The term "blood" as used herein is intended to include not only refrigerated whole blood but also the separated and/or treated components of whole blood. Accordingly, the term includes both packed red blood cells (PRBC) and fresh frozen plasma (FFP), all of which are routinely processed and stored in blood banking operations. Particularly in the United States, but in other countries as well, such blood is placed in plastic bags or pouches for storage and subsequent infusion, all well-understood in the health care field.
Briefly, the apparatus and method involve supporting a blood bag in a microwave-transmissible housing containing a body of water and then immobilizing the blood bag so that water completely surrounds the stationary bag. The water and bag are subjected to microwave irradiation until the temperature of the water adjacent the bag reaches a predetermined temperature. While certain portions of the bag may be shielded against direct exposure to such irradiation, the primary factor responsible for the generally uniform heating of the blood, without localized overheating or "hot spots" that might result in hemolysis, is the presence of the surrounding body of water.
A body of water is believed to function as a heat sink to draw excess heat away from the bag and thereby avoid a large temperature gradient between the core liquid and the liquid adjacent to the inner surface of the bag. The water absorbs both microwave energy directly from the source and heat energy from the bag, so that the blood temperature never exceeds that of the water.

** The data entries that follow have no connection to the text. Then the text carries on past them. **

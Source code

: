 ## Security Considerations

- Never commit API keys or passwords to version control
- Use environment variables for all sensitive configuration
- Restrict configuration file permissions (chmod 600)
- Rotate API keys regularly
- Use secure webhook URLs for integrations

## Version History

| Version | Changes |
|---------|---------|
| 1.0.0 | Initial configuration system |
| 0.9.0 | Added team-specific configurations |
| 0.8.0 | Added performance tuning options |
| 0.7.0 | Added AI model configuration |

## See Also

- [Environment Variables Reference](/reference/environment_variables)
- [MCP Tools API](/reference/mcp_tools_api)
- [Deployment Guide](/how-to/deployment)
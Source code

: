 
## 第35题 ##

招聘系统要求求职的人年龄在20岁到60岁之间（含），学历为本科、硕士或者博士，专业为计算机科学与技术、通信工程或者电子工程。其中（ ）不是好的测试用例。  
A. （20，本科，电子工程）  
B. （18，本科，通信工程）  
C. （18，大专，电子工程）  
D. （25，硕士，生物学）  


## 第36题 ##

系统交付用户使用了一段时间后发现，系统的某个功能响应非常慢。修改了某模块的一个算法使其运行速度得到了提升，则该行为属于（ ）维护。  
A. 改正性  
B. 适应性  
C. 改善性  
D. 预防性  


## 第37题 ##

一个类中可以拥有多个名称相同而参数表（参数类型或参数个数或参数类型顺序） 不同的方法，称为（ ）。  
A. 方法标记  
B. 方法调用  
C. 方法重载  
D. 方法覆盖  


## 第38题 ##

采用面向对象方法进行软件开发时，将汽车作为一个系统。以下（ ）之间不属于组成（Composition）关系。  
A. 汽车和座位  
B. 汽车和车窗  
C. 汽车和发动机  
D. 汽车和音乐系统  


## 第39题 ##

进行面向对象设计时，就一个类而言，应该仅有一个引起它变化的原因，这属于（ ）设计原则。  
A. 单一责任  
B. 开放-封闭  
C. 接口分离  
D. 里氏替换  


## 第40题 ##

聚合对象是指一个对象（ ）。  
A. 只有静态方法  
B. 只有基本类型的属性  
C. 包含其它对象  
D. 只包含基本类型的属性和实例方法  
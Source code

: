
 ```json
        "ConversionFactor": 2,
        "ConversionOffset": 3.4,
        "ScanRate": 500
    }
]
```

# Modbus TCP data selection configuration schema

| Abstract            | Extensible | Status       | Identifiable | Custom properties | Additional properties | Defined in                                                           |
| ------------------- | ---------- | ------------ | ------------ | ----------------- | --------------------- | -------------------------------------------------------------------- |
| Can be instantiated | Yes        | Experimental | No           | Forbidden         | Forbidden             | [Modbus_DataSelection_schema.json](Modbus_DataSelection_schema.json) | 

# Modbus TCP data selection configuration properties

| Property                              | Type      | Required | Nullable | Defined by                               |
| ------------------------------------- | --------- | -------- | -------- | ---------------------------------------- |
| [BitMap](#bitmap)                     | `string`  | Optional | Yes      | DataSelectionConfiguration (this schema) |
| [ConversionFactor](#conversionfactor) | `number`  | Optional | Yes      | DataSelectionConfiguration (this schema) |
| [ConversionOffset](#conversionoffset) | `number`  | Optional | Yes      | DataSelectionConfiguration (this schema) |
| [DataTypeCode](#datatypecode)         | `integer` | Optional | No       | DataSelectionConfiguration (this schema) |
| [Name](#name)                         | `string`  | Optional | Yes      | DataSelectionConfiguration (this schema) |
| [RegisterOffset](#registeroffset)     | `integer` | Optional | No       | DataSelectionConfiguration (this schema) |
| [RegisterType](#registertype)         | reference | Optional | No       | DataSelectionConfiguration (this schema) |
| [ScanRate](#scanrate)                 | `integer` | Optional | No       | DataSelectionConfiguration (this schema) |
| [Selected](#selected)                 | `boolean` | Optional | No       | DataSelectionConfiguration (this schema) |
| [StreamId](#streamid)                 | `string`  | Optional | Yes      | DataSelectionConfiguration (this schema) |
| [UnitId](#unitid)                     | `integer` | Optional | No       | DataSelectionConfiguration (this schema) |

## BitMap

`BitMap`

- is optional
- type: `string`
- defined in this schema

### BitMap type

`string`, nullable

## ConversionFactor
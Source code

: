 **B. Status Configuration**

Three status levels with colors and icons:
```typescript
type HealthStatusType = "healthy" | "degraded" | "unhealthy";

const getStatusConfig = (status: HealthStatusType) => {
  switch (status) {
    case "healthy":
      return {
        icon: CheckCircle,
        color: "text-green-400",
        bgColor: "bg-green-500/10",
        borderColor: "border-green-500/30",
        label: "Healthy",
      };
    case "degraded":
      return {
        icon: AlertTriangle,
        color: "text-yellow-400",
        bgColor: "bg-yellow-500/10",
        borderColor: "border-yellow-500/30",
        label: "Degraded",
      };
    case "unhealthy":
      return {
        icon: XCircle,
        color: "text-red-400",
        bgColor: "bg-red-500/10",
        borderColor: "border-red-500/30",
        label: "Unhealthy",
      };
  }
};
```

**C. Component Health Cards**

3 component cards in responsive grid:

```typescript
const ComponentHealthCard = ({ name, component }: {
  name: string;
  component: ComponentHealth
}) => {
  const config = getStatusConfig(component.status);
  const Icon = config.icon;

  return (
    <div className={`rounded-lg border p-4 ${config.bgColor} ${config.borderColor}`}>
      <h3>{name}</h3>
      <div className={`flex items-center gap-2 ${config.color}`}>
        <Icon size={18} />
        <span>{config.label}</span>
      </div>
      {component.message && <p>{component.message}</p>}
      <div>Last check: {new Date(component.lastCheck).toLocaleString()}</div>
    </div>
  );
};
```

In a preferred embodiment, means are provided for circulating the water surrounding the blood bag; however, it is believed that such circulation, while desirable, may not be essential. A temperature detector or probe with its sensing tip alongside the immobilized blood bag, at about the level of the horizontal midplane thereof, detects the temperature of the water and automatically interrupts the heating operation when a selected blood temperature (generally within the range of 94 to 98 degrees F.) is reached.
The blood bag is supported horizontally within the immersion chamber, and the immobilizing means takes the form of a horizontal platen formed of rigid microwave-transmissible material. The platen bears against the upwardly-facing side wall of the horizontally-oriented bag, and retaining springs urge the platen downwardly to hold the blood bag in place. That area of the platen in direct contact with the bag (which is also in generally vertical alignment with the microwave-generating source directly thereabove), as well as selected portions of the platen overlying the outlet fittings of the bag, may be provided with an opaque layer or coating capable of blocking microwave transmission. The effect is to provide shielding for those portions of the bag that are more directly exposed to microwaves and might be heated more quickly than other portions of the bag and its contents.
The apparatus, in its simplest form, may comprise a unit capable of being placed within a conventional microwave oven. Alternatively, the invention contemplates that the apparatus may be part of a microwave oven or heating appliance specifically designed and constructed for rewarming blood.